BEGIN TASK MATERIAL

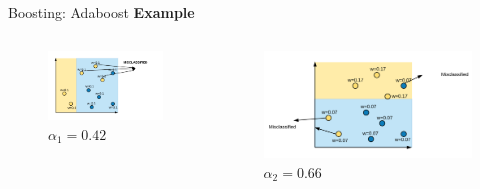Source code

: \documentclass{beamer}
\begin{document}
\begin{frame}{Boosting: Adaboost}
  \textbf{Example}
	\begin{columns}
		\pause 			\begin{column}{0.33\textwidth}
				\centering
				\begin{figure}
					\includegraphics[width = \textwidth]{ada_iter1_misclassify}
									\vspace{-20pt}
					\caption{$\alpha_1=0.42$}
				\end{figure}
				
			\end{column}
			
			
			\pause \begin{column}{0.4\textwidth}
				\centering
				\begin{figure}
					\includegraphics[width = \textwidth]{ada_iter2_misclassify}
					\vspace{-20pt}
					\caption{$\alpha_2=0.66$}
				\end{figure}
	

\end{column}
\end{columns}
\end{frame}
\end{document}

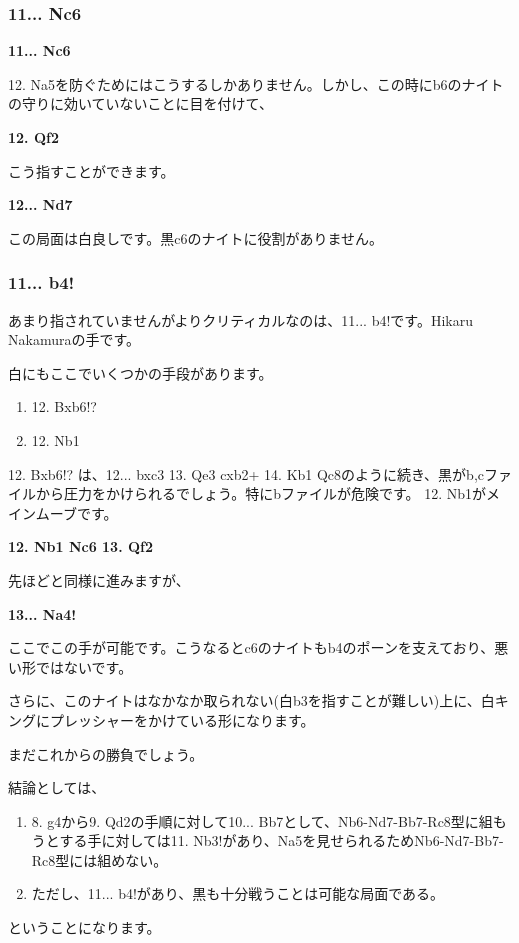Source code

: \subsubsection{ 11... Nc6}

{\bf 11... Nc6}

12. Na5を防ぐためにはこうするしかありません。しかし、この時にb6のナイトの守りに効いていないことに目を付けて、

{\bf 12. Qf2}

こう指すことができます。

{\bf 12... Nd7}

この局面は白良しです。黒c6のナイトに役割がありません。

\subsubsection{11... b4!}

あまり指されていませんがよりクリティカルなのは、11... b4!です。Hikaru Nakamuraの手です。

白にもここでいくつかの手段があります。
\begin{enumerate}
\item 12. Bxb6!?
\item 12. Nb1
\end{enumerate}

12. Bxb6!? は、12... bxc3 13. Qe3 cxb2+ 14. Kb1 Qc8のように続き、黒がb,cファイルから圧力をかけられるでしょう。特にbファイルが危険です。
12. Nb1がメインムーブです。

{\bf 12. Nb1 Nc6 13. Qf2}

先ほどと同様に進みますが、

{\bf 13... Na4!}

ここでこの手が可能です。こうなるとc6のナイトもb4のポーンを支えており、悪い形ではないです。

さらに、このナイトはなかなか取られない(白b3を指すことが難しい)上に、白キングにプレッシャーをかけている形になります。

まだこれからの勝負でしょう。

結論としては、
\begin{enumerate}
\item 8. g4から9. Qd2の手順に対して10... Bb7として、Nb6-Nd7-Bb7-Rc8型に組もうとする手に対しては11. Nb3!があり、Na5を見せられるためNb6-Nd7-Bb7-Rc8型には組めない。
\item ただし、11... b4!があり、黒も十分戦うことは可能な局面である。
\end{enumerate}
ということになります。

END TASK MATERIAL

EXERCISE DIRECTIONS:
Your answer must consist solely of the lines above between the line holding "あまり指されていませんがよりクリティカルなのは、11... b4!です。Hikaru Nakamuraの手です。" and the line holding "さらに、このナイトはなかなか", inclusive, copied exactly.

ANSWER FOR THE TASK:
あまり指されていませんがよりクリティカルなのは、11... b4!です。Hikaru Nakamuraの手です。

白にもここでいくつかの手段があります。
\begin{enumerate}
\item 12. Bxb6!?
\item 12. Nb1
\end{enumerate}

12. Bxb6!? は、12... bxc3 13. Qe3 cxb2+ 14. Kb1 Qc8のように続き、黒がb,cファイルから圧力をかけられるでしょう。特にbファイルが危険です。
12. Nb1がメインムーブです。

{\bf 12. Nb1 Nc6 13. Qf2}

先ほどと同様に進みますが、

{\bf 13... Na4!}

ここでこの手が可能です。こうなるとc6のナイトもb4のポーンを支えており、悪い形ではないです。

さらに、このナイトはなかなか取られない(白b3を指すことが難しい)上に、白キングにプレッシャーをかけている形になります。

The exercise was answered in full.